Der Kerzenrauch zog zum leeren Kühlschrank. Die Flamme flatterte, dann erlosch sie ganz.
„Idioten! Wer hat auf die Kerze gehustet?“, schimpfte Azazio leise.
In der Küche wurde es stockdunkel. Neben dem Kühlschrank befand sich ein Fremdkörper. Margo sah es schlecht, sie war kurzsichtig. Aber die Satanisten hatten junge Augen und sahen es gut. Eine Lucrezia sprang auf schlug auf den Lichtschalter. Die Glühbirne ging an und erleuchtete die Küche mit gelbem Licht. Sie waren ja nicht in einem billigen Horrorfilm. Neben dem Kühlschrank stand Satan und schaute sich um.
„Was ist hier los?“, fragte er. Er hatte eine hohe und unangenehme Stimme.
„Nichts“, sagte Azazio.
Die Satanisten waren sichtlich erstaunt. Sie hatten nicht erwartet, dass die Masche aus dem Internet funktioniert. Margo war auch erstaunt. Mit Satan hatte sie trotz ihrer gewichtigen Lebenserfahrung nicht gerechnet. Satan stand immer noch neben dem Kühlschrank. Die Küche war acht Quadratmeter groß, und man konnte nicht durchlaufen. Satan war klein und irgendwie jämmerlich.
„Selber jämmerlich“, sagte Satan beleidigt. „Früher war ich der Größte. Ihr Menschen seid in der letzten Zeit zu groß geworden mit eurer hormonellen Ernährung. Missgeburten.“
Sascha drängte sich zur Tür vor und rannte in ihr Zimmer. „Wo ist die verfickte Spiegelreflexkamera?“, schrie sie von dort.
„Stimmt es eigentlich, dass Sie menschliche Seelen kaufen?“, fragte Margo.
„Ich kaufe nichts“, antwortete Satan schnell. „Ich fliege dann zurück in die Hölle. Auf Wiedersehen!“, sagte er zu Margo. Er hatte wohl Angst, dass man ihm Seelen andrehen würde. Oder er wollte nicht fotografiert werden.
„Ist es dort schlimm, in der Hölle?“, fragte Margo.
„Kommt darauf an“, sagte Satan etwas verwundert. „Manche richten sich gut ein, die haben es gut. Und andere nicht. Alles wie in der Welt. Sie können ja mitkommen, wenn Sie möchten.“
„Gibt es dort Hotels?“, fragte Margo.
„Ja, so was in der Art.“
In der Hölle war alles wie in der Welt. Nur ohne Sascha.
Margo schaute die Satanisten an. Sie vermengten jetzt Wodka mit Ananassaft in den Plastikbechern. Satan hat sie offenbar nicht weiter interessiert. Lucrezia mit der Halbglatze kaute den Kerzenwachs. Sascha machte mit Azazio rum, sie hatte keine Kamera gefunden. Azazio pustete Zigarettenrauch aus, Sascha atmete ihn ein, verdrehte dabei die Augen und fühlte sich wie Kate Moss. Sascha brauchte sie nicht mehr.
„Ja, ich möchte mitkommen“, sagte dann Margo. Sie küsste Sascha auf die Stirn und flog mit Satan in die Hölle.

 

Ich muss dazu sagen, ich habe (der Einfachheit halber) deinen Text kommentiert, während ich ihn gelesen habe!

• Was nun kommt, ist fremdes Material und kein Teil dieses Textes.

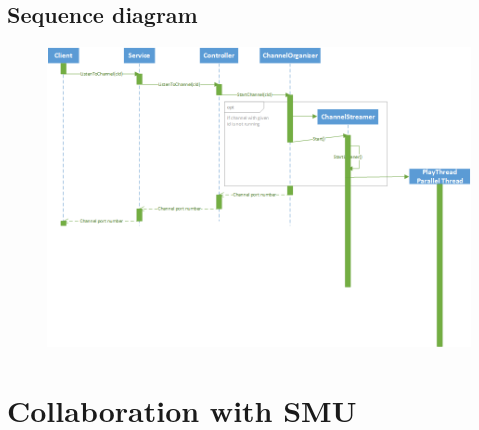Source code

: \documentclass[a4paper,11pt,report]{article}
\begin{document}
\begin{landscape}
\subsection{Sequence diagram}
\begin{figure}[H]
\includegraphics[]{./ListenToChannelSD.png}
\end{figure}
\end{landscape}


\section{Collaboration with SMU}
\end{document}
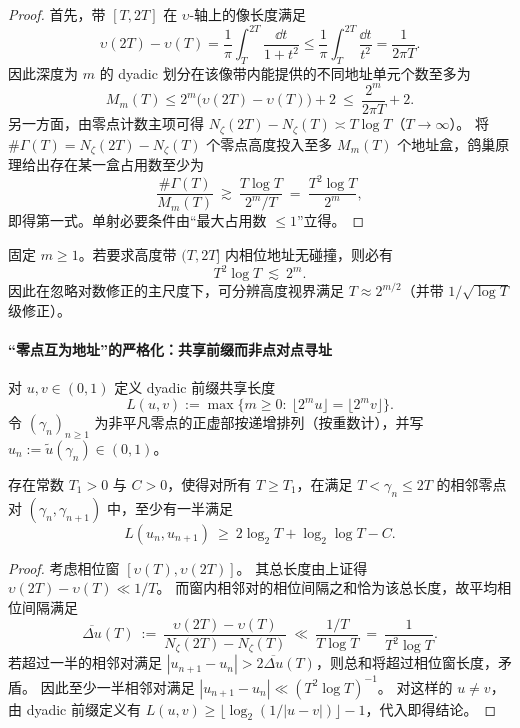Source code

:\begin{proof}
首先，带 \([T,2T]\) 在 \(\upsilon\)-轴上的像长度满足
\[
\upsilon(2T)-\upsilon(T)=\frac{1}{\pi}\int_T^{2T}\frac{\dd t}{1+t^2}
\le \frac{1}{\pi}\int_T^{2T}\frac{\dd t}{t^2}
=\frac{1}{2\pi T}.
\]
因此深度为 \(m\) 的 dyadic 划分在该像带内能提供的不同地址单元个数至多为
\[
M_m(T)\le 2^m\bigl(\upsilon(2T)-\upsilon(T)\bigr)+2\ \le\ \frac{2^m}{2\pi T}+2.
\]
另一方面，由零点计数主项可得 \(N_\zeta(2T)-N_\zeta(T)\asymp T\log T\)（\(T\to\infty\)）。
将 \(\#\Gamma(T)=N_\zeta(2T)-N_\zeta(T)\) 个零点高度投入至多 \(M_m(T)\) 个地址盒，鸽巢原理给出存在某一盒占用数至少为
\[
\frac{\#\Gamma(T)}{M_m(T)}\ \gtrsim\ \frac{T\log T}{2^m/T}\ =\ \frac{T^2\log T}{2^m},
\]
即得第一式。单射必要条件由“最大占用数 \(\le 1\)”立得。
\end{proof}

\begin{corollary}\label{cor:xi-phase-prefix-clarity-horizon}
固定 \(m\ge 1\)。若要求高度带 \((T,2T]\) 内相位地址无碰撞，则必有
\[
T^2\log T\ \lesssim\ 2^m.
\]
因此在忽略对数修正的主尺度下，可分辨高度视界满足 \(T\approx 2^{m/2}\)（并带 \(1/\sqrt{\log T}\) 级修正）。
\end{corollary}

\paragraph{“零点互为地址”的严格化：共享前缀而非点对点寻址}
对 \(u,v\in(0,1)\) 定义 dyadic 前缀共享长度
\[
L(u,v):=\max\{m\ge 0:\ \lfloor 2^m u\rfloor=\lfloor 2^m v\rfloor\}.
\]
令 \((\gamma_n)_{n\ge 1}\) 为非平凡零点的正虚部按递增排列（按重数计），并写 \(u_n:=\widetilde u(\gamma_n)\in(0,1)\)。

\begin{proposition}\label{prop:xi-phase-adjacent-prefix-sharing}
存在常数 \(T_1>0\) 与 \(C>0\)，使得对所有 \(T\ge T_1\)，在满足 \(T<\gamma_n\le 2T\) 的相邻零点对 \((\gamma_n,\gamma_{n+1})\) 中，至少有一半满足
\[
L(u_n,u_{n+1})\ \ge\ 2\log_2 T+\log_2\log T - C.
\]
\end{proposition}

\begin{proof}
考虑相位窗 \([\upsilon(T),\upsilon(2T)]\)。
其总长度由上证得 \(\upsilon(2T)-\upsilon(T)\ll 1/T\)。
而窗内相邻对的相位间隔之和恰为该总长度，故平均相位间隔满足
\[
\overline{\Delta u}(T)\ :=\ \frac{\upsilon(2T)-\upsilon(T)}{N_\zeta(2T)-N_\zeta(T)}\ \ll\ \frac{1/T}{T\log T}\ =\ \frac{1}{T^2\log T}.
\]
若超过一半的相邻对满足 \(|u_{n+1}-u_n|>2\overline{\Delta u}(T)\)，则总和将超过相位窗长度，矛盾。
因此至少一半相邻对满足 \(|u_{n+1}-u_n|\ll (T^2\log T)^{-1}\)。
对这样的 \(u\neq v\)，由 dyadic 前缀定义有 \(L(u,v)\ge \lfloor \log_2(1/|u-v|)\rfloor -1\)，代入即得结论。
\end{proof}

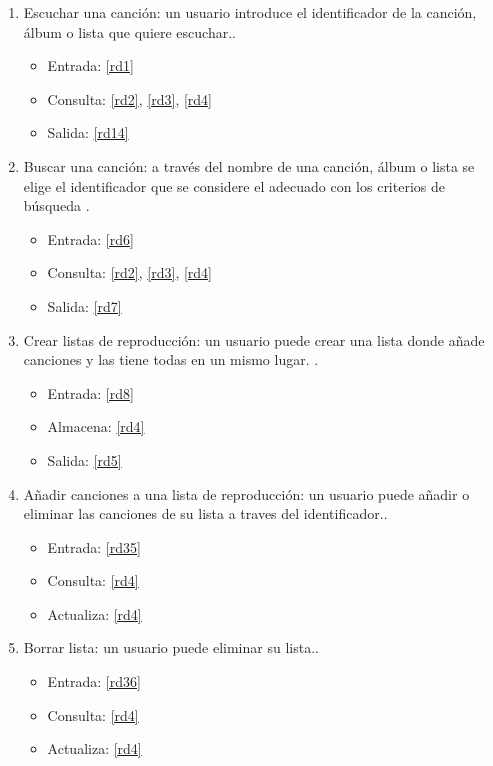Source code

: \documentclass[12pt,a4paper]{article}
\begin{document}
\begin{enumerate}[label=\textnormal{RF\arabic*.}]


    \item Escuchar una canción: un usuario introduce el identificador de la canción, álbum o lista que quiere escuchar.\label{rf1}.
    	\begin{itemize}
			\item Entrada: \ref{rd1}
			\item Consulta: \ref{rd2}, \ref{rd3}, \ref{rd4} 
			\item Salida: \ref{rd14}
		\end{itemize}
		
	 \item Buscar una canción: a través del nombre de una canción, álbum o lista se elige el identificador que se considere el adecuado con los criterios de búsqueda \label{rf2}.
    	\begin{itemize}
			\item Entrada: \ref{rd6}
			\item Consulta: \ref{rd2}, \ref{rd3}, \ref{rd4} 
			\item Salida: \ref{rd7}
		\end{itemize}

	 \item Crear listas de reproducción: un usuario puede crear una lista donde añade canciones y las tiene todas en un mismo lugar. \label{rf3}.
    	\begin{itemize}
			\item Entrada: \ref{rd8}
			\item Almacena: \ref{rd4}
			\item Salida: \ref{rd5}
		\end{itemize}

	 \item Añadir canciones a una lista de reproducción: un usuario puede añadir o eliminar las canciones de su lista a traves del identificador.\label{rf4}.
    	\begin{itemize}
			\item Entrada: \ref{rd35}
			\item Consulta: \ref{rd4}
			\item Actualiza: \ref{rd4}
		\end{itemize}

	 \item Borrar lista: un usuario puede eliminar su lista.\label{rf5}.
    	\begin{itemize}
			\item Entrada: \ref{rd36}
			\item Consulta: \ref{rd4}
			\item Actualiza: \ref{rd4}
		\end{itemize}
		

\end{enumerate}
\end{document}

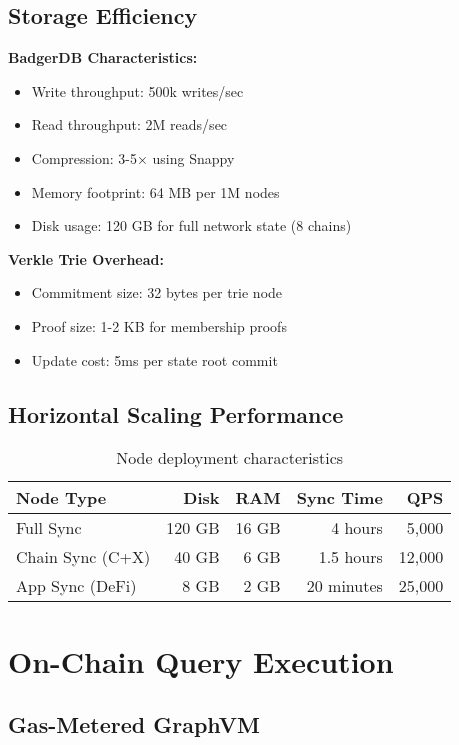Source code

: \documentclass[11pt,a4paper]{article}
\begin{document}
\subsection{Storage Efficiency}

\textbf{BadgerDB Characteristics:}
\begin{itemize}
\item Write throughput: 500k writes/sec
\item Read throughput: 2M reads/sec
\item Compression: 3-5× using Snappy
\item Memory footprint: 64 MB per 1M nodes
\item Disk usage: 120 GB for full network state (8 chains)
\end{itemize}

\textbf{Verkle Trie Overhead:}
\begin{itemize}
\item Commitment size: 32 bytes per trie node
\item Proof size: 1-2 KB for membership proofs
\item Update cost: 5ms per state root commit
\end{itemize}

\subsection{Horizontal Scaling Performance}

\begin{table}[h]
\centering
\begin{tabular}{@{}lrrrr@{}}
\toprule
\textbf{Node Type} & \textbf{Disk} & \textbf{RAM} & \textbf{Sync Time} & \textbf{QPS} \\ \midrule
Full Sync & 120 GB & 16 GB & 4 hours & 5,000 \\
Chain Sync (C+X) & 40 GB & 6 GB & 1.5 hours & 12,000 \\
App Sync (DeFi) & 8 GB & 2 GB & 20 minutes & 25,000 \\ \bottomrule
\end{tabular}
\caption{Node deployment characteristics}
\end{table}

\section{On-Chain Query Execution}

\subsection{Gas-Metered GraphVM}
\end{document}
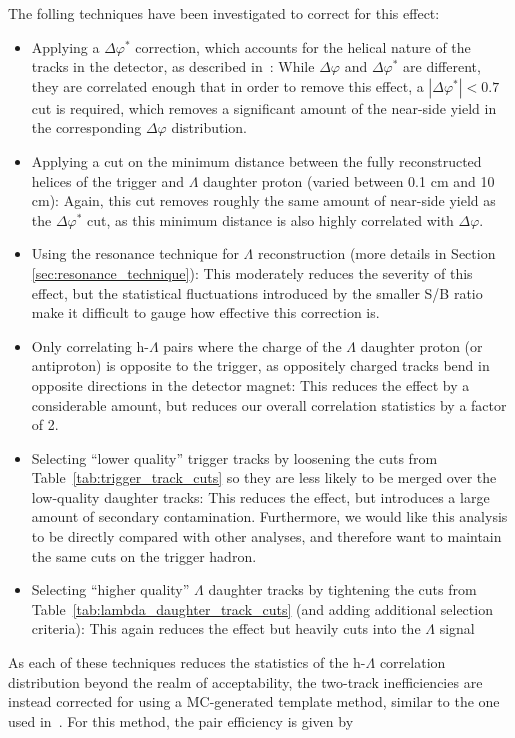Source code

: The folling techniques have been investigated to correct for this effect:
%
\begin{itemize}
	\item Applying a $\Delta\varphi^{*}$ correction, which accounts for the helical nature of the tracks in the detector, as described in~\cite{DphiStar}: While $\Delta\varphi$ and $\Delta\varphi^{*}$ are different, they are correlated enough that in order to remove this effect, a $|\Delta\varphi^{*}| < 0.7$ cut is required, which removes a significant amount of the near-side yield in the corresponding $\Delta\varphi$ distribution.
	\item Applying a cut on the minimum distance between the fully reconstructed helices of the trigger and $\Lambda$ daughter proton (varied between 0.1 cm and 10 cm): Again, this cut removes roughly the same amount of near-side yield as the $\Delta\varphi^{*}$ cut, as this minimum distance is also highly correlated with $\Delta\varphi$.
	\item Using the resonance technique for $\Lambda$ reconstruction (more details in Section \ref{sec:resonance_technique}): This moderately reduces the severity of this effect, but the statistical fluctuations introduced by the smaller S/B ratio make it difficult to gauge how effective this correction is.
	\item Only correlating h-$\Lambda$ pairs where the charge of the $\Lambda$ daughter proton (or antiproton) is opposite to the trigger, as oppositely charged tracks bend in opposite directions in the detector magnet: This reduces the effect by a considerable amount, but reduces our overall correlation statistics by a factor of 2.
	\item Selecting ``lower quality'' trigger tracks by loosening the cuts from Table~\ref{tab:trigger_track_cuts} so they are less likely to be merged over the low-quality daughter tracks: This reduces the effect, but introduces a large amount of secondary contamination. Furthermore, we would like this analysis to be directly compared with other analyses, and therefore want to maintain the same cuts on the trigger hadron.
	\item Selecting ``higher quality'' $\Lambda$ daughter tracks by tightening the cuts from Table~\ref{tab:lambda_daughter_track_cuts} (and adding additional selection criteria): This again reduces the effect but heavily cuts into the $\Lambda$ signal
\end{itemize}
%
As each of these techniques reduces the statistics of the h-$\Lambda$ correlation distribution beyond the realm of acceptability, the two-track inefficiencies are instead corrected for using a MC-generated template method, similar to the one used in~\cite{TwoTrack2}. For this method, the pair efficiency is given by
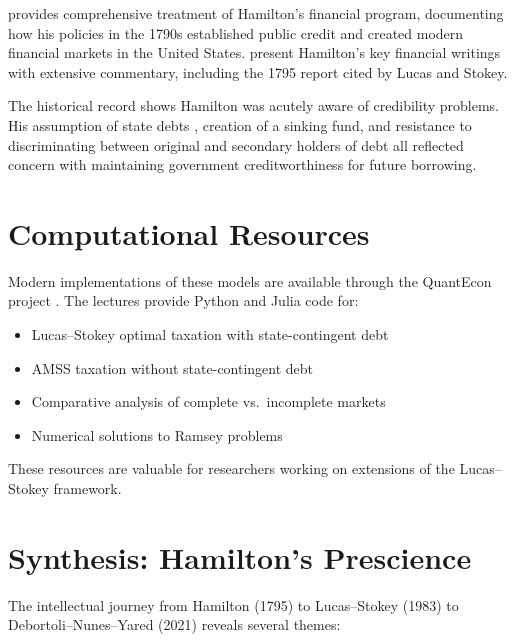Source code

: \documentclass[12pt]{article}
\begin{document}
\citet{sylla_2009, sylla_2009_nber} provides comprehensive treatment of Hamilton's financial program, documenting how his policies in the 1790s established public credit and created modern financial markets in the United States. \citet{cowen_sylla_2018} present Hamilton's key financial writings with extensive commentary, including the 1795 report cited by Lucas and Stokey.

The historical record shows Hamilton was acutely aware of credibility problems. His assumption of state debts \citep{hamilton_1790_first}, creation of a sinking fund, and resistance to discriminating between original and secondary holders of debt all reflected concern with maintaining government creditworthiness for future borrowing.

\section{Computational Resources}

Modern implementations of these models are available through the QuantEcon project \citep{quantecon_amss}. The lectures provide Python and Julia code for:
\begin{itemize}[noitemsep]
\item Lucas--Stokey optimal taxation with state-contingent debt
\item AMSS taxation without state-contingent debt  
\item Comparative analysis of complete vs.\ incomplete markets
\item Numerical solutions to Ramsey problems
\end{itemize}

These resources are valuable for researchers working on extensions of the Lucas--Stokey framework.

\section{Synthesis: Hamilton's Prescience}

The intellectual journey from Hamilton (1795) to Lucas--Stokey (1983) to Debortoli--Nunes--Yared (2021) reveals several themes:
\end{document}

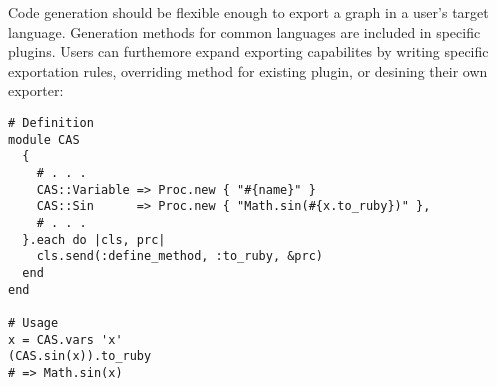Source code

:Code generation should be flexible enough to export a graph in a user's target language. Generation methods for common languages are included in specific plugins. Users can furthemore expand exporting capabilites by writing specific exportation rules,  overriding method for existing plugin, or desining their own exporter:

\noindent%
\begin{lstlisting}[caption={Example of Ruby exportation plugin},label={code:example-exporting}]
# Definition
module CAS
  {
    # . . .
    CAS::Variable => Proc.new { "#{name}" }
    CAS::Sin      => Proc.new { "Math.sin(#{x.to_ruby})" },
    # . . .
  }.each do |cls, prc|
    cls.send(:define_method, :to_ruby, &prc)
  end
end

# Usage
x = CAS.vars 'x'
(CAS.sin(x)).to_ruby
# => Math.sin(x)
\end{lstlisting}
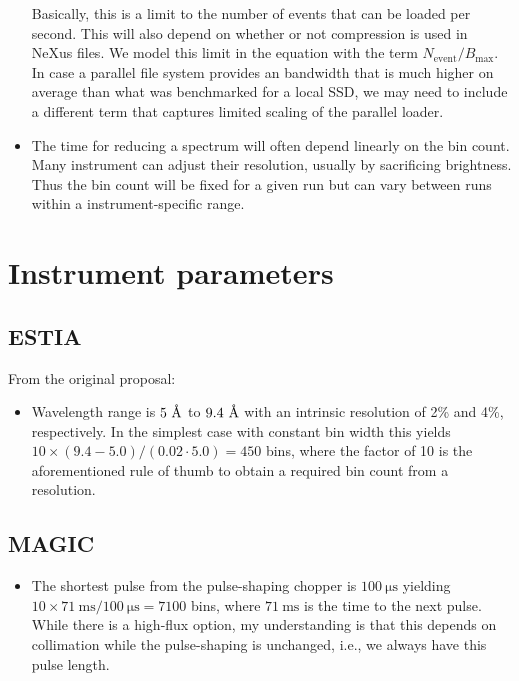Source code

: \documentclass[a4paper,english,numbers=noenddot,bibliography=totoc,chapterprefix=on,DIV=12]{scrartcl}
\newcommand{\angstrom}{\textup{\AA}}
\newcommand{\Nevent}{N_{\text{event}}}
\newcommand{\Bmax}{B_{\text{max}}}
\newcommand{\estia}{ESTIA\xspace}
\newcommand{\magic}{MAGIC\xspace}
\begin{document}
\begin{itemize}
  Basically, this is a limit to the number of events that can be loaded per second.
  This will also depend on whether or not compression is used in NeXus files.
  We model this limit in the equation with the term $\Nevent/\Bmax$.
  In case a parallel file system provides an bandwidth that is much higher on average than what was benchmarked for a local SSD, we may need to include a different term that captures limited scaling of the parallel loader.
\item The time for reducing a spectrum will often depend linearly on the bin count.
  Many instrument can adjust their resolution, usually by sacrificing brightness.
  Thus the bin count will be fixed for a given run but can vary between runs within a instrument-specific range.
\end{itemize}

\section{Instrument parameters}

\subsection{\estia}

From the original proposal:

\begin{itemize}
  \item Wavelength range is $5~\angstrom$ to $9.4~\angstrom$ with an intrinsic resolution of 2\% and 4\%, respectively.
    In the simplest case with constant bin width this yields $10\times(9.4-5.0)/(0.02\cdot5.0) = 450$ bins, where the factor of 10 is the aforementioned rule of thumb to obtain a required bin count from a resolution.
\end{itemize}

\subsection{\magic}

\begin{itemize}
  \item The shortest pulse from the pulse-shaping chopper is $100~\mathrm{\mu s}$ yielding $10\times71~\mathrm{ms}/100~\mathrm{\mu s} = 7100$ bins, where $71~\mathrm{ms}$ is the time to the next pulse.
    While there is a high-flux option, my understanding is that this depends on collimation while the pulse-shaping is unchanged, i.e., we always have this pulse length.
\end{itemize}
\end{document}
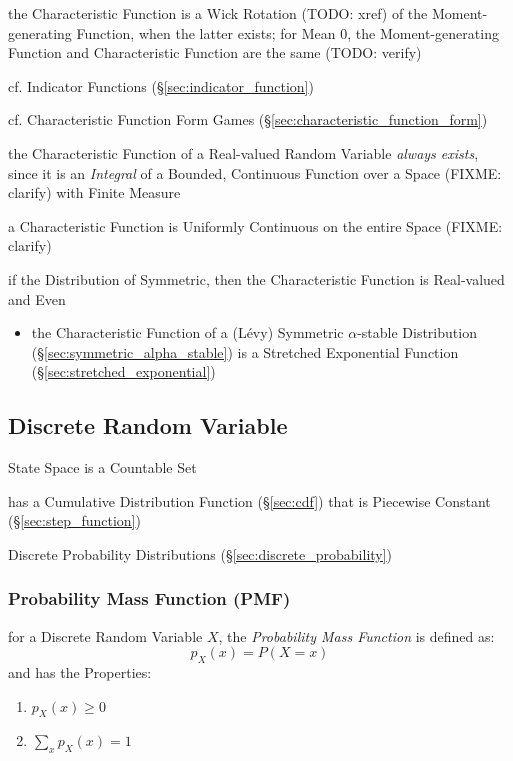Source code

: the Characteristic Function is a Wick Rotation (TODO: xref) of the
Moment-generating Function, when the latter exists; for Mean $0$, the
Moment-generating Function and Characteristic Function are the same (TODO:
verify)

\fist cf. Indicator Functions (\S\ref{sec:indicator_function})

cf. Characteristic Function Form Games
(\S\ref{sec:characteristic_function_form})

the Characteristic Function of a Real-valued Random Variable \emph{always
exists}, since it is an \emph{Integral} of a Bounded, Continuous Function over a
Space (FIXME: clarify) with Finite Measure

a Characteristic Function is Uniformly Continuous on the entire Space (FIXME:
clarify)

if the Distribution of Symmetric, then the Characteristic Function is
Real-valued and Even

\begin{itemize}
  \item the Characteristic Function of a (L\'evy) Symmetric $\alpha$-stable
    Distribution (\S\ref{sec:symmetric_alpha_stable}) is a Stretched Exponential
    Function (\S\ref{sec:stretched_exponential})
\end{itemize}



\subsection{Discrete Random Variable}\label{sec:discrete_random_variable}

State Space is a Countable Set

has a Cumulative Distribution Function (\S\ref{sec:cdf}) that is Piecewise
Constant (\S\ref{sec:step_function})

\fist Discrete Probability Distributions (\S\ref{sec:discrete_probability})



\subsubsection{Probability Mass Function (PMF)}\label{sec:pmf}

for a Discrete Random Variable $X$, the \emph{Probability Mass Function} is
defined as:
\[
  p_X(x) = P(X = x)
\]
and has the Properties:
\begin{enumerate}
  \item $p_X(x) \geq 0$
  \item $\sum_x p_X(x) = 1$
\end{enumerate}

Prinzipiell mag ich deinen Stil gern. Dieses kurze, autarke, zusammenfassende. Nach drei, vier Zeilen ist mir das aber zuuuu kurz, zuuuu zusammenfassend.
Vielleicht könnte man da aber auch mit einem simplen Zeilenwechsel Abhilfe schaffen.

"Margo schwamm immer mit dem Strom, und Sascha schwamm überhaupt nicht."
Diesen Satz liebe ich! Der ist toll!

Allgemein, der zweite Absatz liest sich flüssiger. Teilweise empfinde ich die Sätze immer noch zu abgehackt. Das kann natürlich aber auch persönlicher Stil sein. Vorlieben.

Die Dialoge mag ich gern. Sehr!

Nach wie vor stört mich dieses abgehackte - allerdings passt es gut zu Margo, so wie ich sie mir vorstelle. Abgeklärt, prägnant.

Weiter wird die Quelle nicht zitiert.